Spesso le cronache ci raccontano di rapine o furti che terminano con la uccisione degli aggressori da parte degli aggrediti. In particolare, destano allarme sociale questi episodi quando avvengono in abitazioni private o in negozi/botteghe di piccoli commercianti. E puntualmente ci si domanda, ma in questi casi si può sparare o addirittura uccidere il ladro ed essere prosciolti per legittima difesa?
Ovviamente dipende da come si verificano i fatti. Ma andiamo per ordine.

Quante condanne?
Innanzitutto, se si guarda ai dati statistici forniti dal ministero della giustizia relativi a queste ipotesi, casi di soggetti a cui non viene riconosciuta la legittima difesa e che son stati condannati perché si son difesi in casa/in negozio da aggressioni esterne, sono pressoché quasi assenti.

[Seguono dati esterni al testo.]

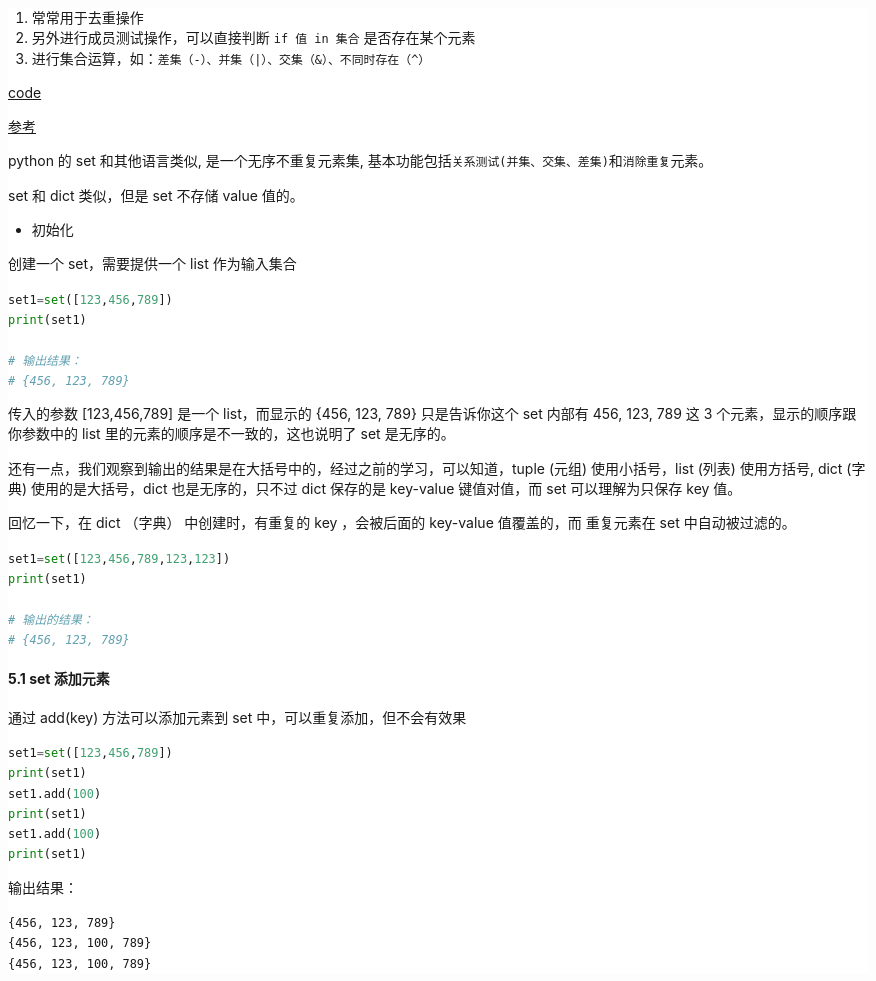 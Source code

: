 1. 常常用于去重操作
2. 另外进行成员测试操作，可以直接判断 `if 值 in 集合` 是否存在某个元素
3. 进行集合运算，如：`差集（-）、并集（|）、交集（&）、不同时存在（^）`

[code](https://github.com/andytyc/pythoncode/blob/main/seed/base/term/02-7-set.py)

[参考](https://github.com/walter201230/Python/blob/master/Article/PythonBasis/python4/Set.md)

python 的 set 和其他语言类似, 是一个无序不重复元素集, 基本功能包括`关系测试(并集、交集、差集)`和`消除重复`元素。

set 和 dict 类似，但是 set 不存储 value 值的。

- 初始化

创建一个 set，需要提供一个 list 作为输入集合

```python
set1=set([123,456,789])
print(set1)

# 输出结果：
# {456, 123, 789}
```

传入的参数 [123,456,789] 是一个 list，而显示的 {456, 123, 789} 只是告诉你这个 set 内部有 456, 123, 789 这 3 个元素，显示的顺序跟你参数中的 list 里的元素的顺序是不一致的，这也说明了 set 是无序的。

还有一点，我们观察到输出的结果是在大括号中的，经过之前的学习，可以知道，tuple (元组) 使用小括号，list (列表) 使用方括号, dict (字典) 使用的是大括号，dict 也是无序的，只不过 dict 保存的是 key-value 键值对值，而 set 可以理解为只保存 key 值。

回忆一下，在 dict （字典） 中创建时，有重复的 key ，会被后面的 key-value 值覆盖的，而 重复元素在 set 中自动被过滤的。

```python
set1=set([123,456,789,123,123])
print(set1)

# 输出的结果：
# {456, 123, 789}
```

#### 5.1 set 添加元素

通过 add(key) 方法可以添加元素到 set 中，可以重复添加，但不会有效果

```python
set1=set([123,456,789])
print(set1)
set1.add(100)
print(set1)
set1.add(100)
print(set1)
```

输出结果：

```
{456, 123, 789}
{456, 123, 100, 789}
{456, 123, 100, 789}
```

Sparare alle spalle il ladro in fuga
Nelle pochissime ipotesi in cui non viene riconosciuta la legittima difesa e quindi vi sono delle condanne per eccesso colposo di legittima difesa o addirittura per omicidio volontario, parliamo di soggetti che sparano alle spalle del ladro che fugge o comunque di casi in cui il pericolo per l’incolumità della persona che subisce il reato è ormai ampiamente scampato.

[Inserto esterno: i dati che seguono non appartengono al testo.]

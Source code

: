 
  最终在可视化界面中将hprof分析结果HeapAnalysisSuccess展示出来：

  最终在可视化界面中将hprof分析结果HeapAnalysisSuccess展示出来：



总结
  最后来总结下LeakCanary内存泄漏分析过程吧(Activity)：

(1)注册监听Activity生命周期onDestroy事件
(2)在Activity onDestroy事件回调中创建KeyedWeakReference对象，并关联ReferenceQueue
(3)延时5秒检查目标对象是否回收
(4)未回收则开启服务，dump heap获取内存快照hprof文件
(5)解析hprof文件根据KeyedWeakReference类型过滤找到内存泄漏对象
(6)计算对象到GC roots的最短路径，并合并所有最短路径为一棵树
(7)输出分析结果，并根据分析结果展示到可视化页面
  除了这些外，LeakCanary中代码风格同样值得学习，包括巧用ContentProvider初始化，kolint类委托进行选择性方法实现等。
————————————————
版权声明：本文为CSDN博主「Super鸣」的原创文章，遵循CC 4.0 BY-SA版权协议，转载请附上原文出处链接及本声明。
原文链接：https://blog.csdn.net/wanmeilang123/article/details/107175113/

Il confronto tra la vita e i beni materiali
In queste ultime ipotesi, infatti, non può riconoscersi la legittima difesa, perché nella scala dei valori della nostra Costituzione il bene della vita prevale sempre sui beni patrimoniali. In pratica viene riconosciuta la legittima difesa quando la reazione che ha cagionato la morte dell’aggressore sia giustificata dal pericolo per la vita dell’aggredito; non verrà riconosciuta la legittima difesa, invece, se al momento della reazione che cagiona la morte dell’aggressore è in pericolo “soltanto” il bene rapinato/rubato.